### TASK GOAL:
What are the lines from the top of the entries below through the line containing "Without this assumption, their"? Return them exactly, both ends included, without the pictures.

=== Begin Enclosure ===

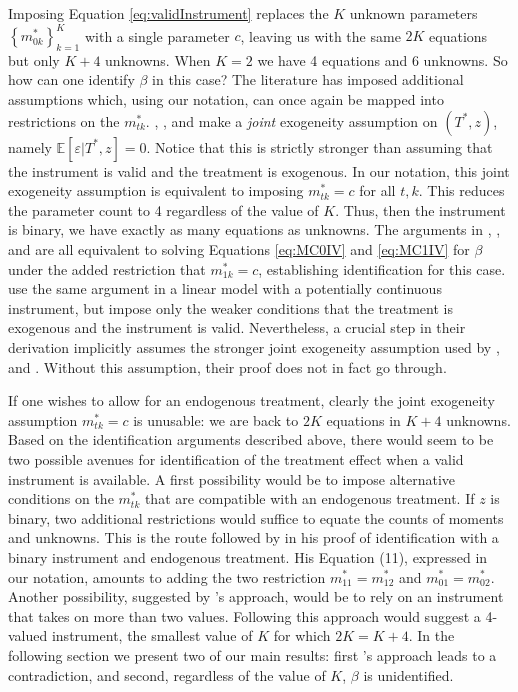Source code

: Imposing Equation \ref{eq:validInstrument} replaces the $K$ unknown parameters $\left\{ m^*_{0k}\right\}_{k=1}^K $ with a single parameter $c$, leaving us with the same $2K$ equations but only $K+4$ unknowns.
When $K=2$ we have 4 equations and 6 unknowns.
So how can one identify $\beta$ in this case?
The literature has imposed additional assumptions which, using our notation, can once again be mapped into restrictions on the $m_{tk}^*$.
\cite{BBS}, \cite{KRS}, and \cite{Mahajan} make a \emph{joint} exogeneity assumption on $(T^*,z)$, namely $\mathbb{E}[\varepsilon|T^*,z]=0$.
Notice that this is strictly stronger than assuming that the instrument is valid and the treatment is exogenous.
In our notation, this joint exogeneity assumption is equivalent to imposing $m_{tk}^*=c$ for all $t,k$.
This reduces the parameter count to 4 regardless of the value of $K$.
Thus, then the instrument is binary, we have exactly as many equations as unknowns.
The arguments in \cite{BBS}, \cite{KRS}, and \cite{Mahajan} are all equivalent to solving Equations \ref{eq:MC0IV} and \ref{eq:MC1IV} for $\beta$ under the added restriction that $m^*_{1k}=c$, establishing identification for this case.
\cite{FL} use the same argument in a linear model with a potentially continuous instrument, but impose only the weaker conditions that the treatment is exogenous and the instrument is valid. 
Nevertheless, a crucial step in their derivation implicitly assumes the stronger joint exogeneity assumption used by \cite{BBS}, \cite{KRS} and \cite{Mahajan}.
Without this assumption, their proof does not in fact go through.

If one wishes to allow for an endogenous treatment, clearly the joint exogeneity assumption $m_{tk}^*=c$ is unusable: we are back to $2K$ equations in $K+4$ unknowns.
Based on the identification arguments described above, there would seem to be two possible avenues for identification of the treatment effect when a valid instrument is available.
A first possibility would be to impose alternative conditions on the $m^*_{tk}$ that are compatible with an endogenous treatment.
If $z$ is binary, two additional restrictions would suffice to equate the counts of moments and unknowns.
This is the route followed by \cite{Mahajan} in his proof of identification with a binary instrument and endogenous treatment.
His Equation (11), expressed in our notation, amounts to adding the two restriction $m^*_{11} = m^*_{12}$ and $m^*_{01} = m^*_{02}$. 
Another possibility, suggested by \citeauthor{Lewbel}'s approach, would be to rely on an instrument that takes on more than two values.
Following this approach would suggest a 4-valued instrument, the smallest value of $K$ for which $2K = K+4$.
In the following section we present two of our main results: first \citeauthor{Mahajan}'s approach leads to a contradiction, and second, regardless of the value of $K$, $\beta$ is unidentified.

=== End Enclosure ===

### PROBLEM SOLUTION:
Source code

: Imposing Equation \ref{eq:validInstrument} replaces the $K$ unknown parameters $\left\{ m^*_{0k}\right\}_{k=1}^K $ with a single parameter $c$, leaving us with the same $2K$ equations but only $K+4$ unknowns.
When $K=2$ we have 4 equations and 6 unknowns.
So how can one identify $\beta$ in this case?
The literature has imposed additional assumptions which, using our notation, can once again be mapped into restrictions on the $m_{tk}^*$.
\cite{BBS}, \cite{KRS}, and \cite{Mahajan} make a \emph{joint} exogeneity assumption on $(T^*,z)$, namely $\mathbb{E}[\varepsilon|T^*,z]=0$.
Notice that this is strictly stronger than assuming that the instrument is valid and the treatment is exogenous.
In our notation, this joint exogeneity assumption is equivalent to imposing $m_{tk}^*=c$ for all $t,k$.
This reduces the parameter count to 4 regardless of the value of $K$.
Thus, then the instrument is binary, we have exactly as many equations as unknowns.
The arguments in \cite{BBS}, \cite{KRS}, and \cite{Mahajan} are all equivalent to solving Equations \ref{eq:MC0IV} and \ref{eq:MC1IV} for $\beta$ under the added restriction that $m^*_{1k}=c$, establishing identification for this case.
\cite{FL} use the same argument in a linear model with a potentially continuous instrument, but impose only the weaker conditions that the treatment is exogenous and the instrument is valid. 
Nevertheless, a crucial step in their derivation implicitly assumes the stronger joint exogeneity assumption used by \cite{BBS}, \cite{KRS} and \cite{Mahajan}.
Without this assumption, their proof does not in fact go through.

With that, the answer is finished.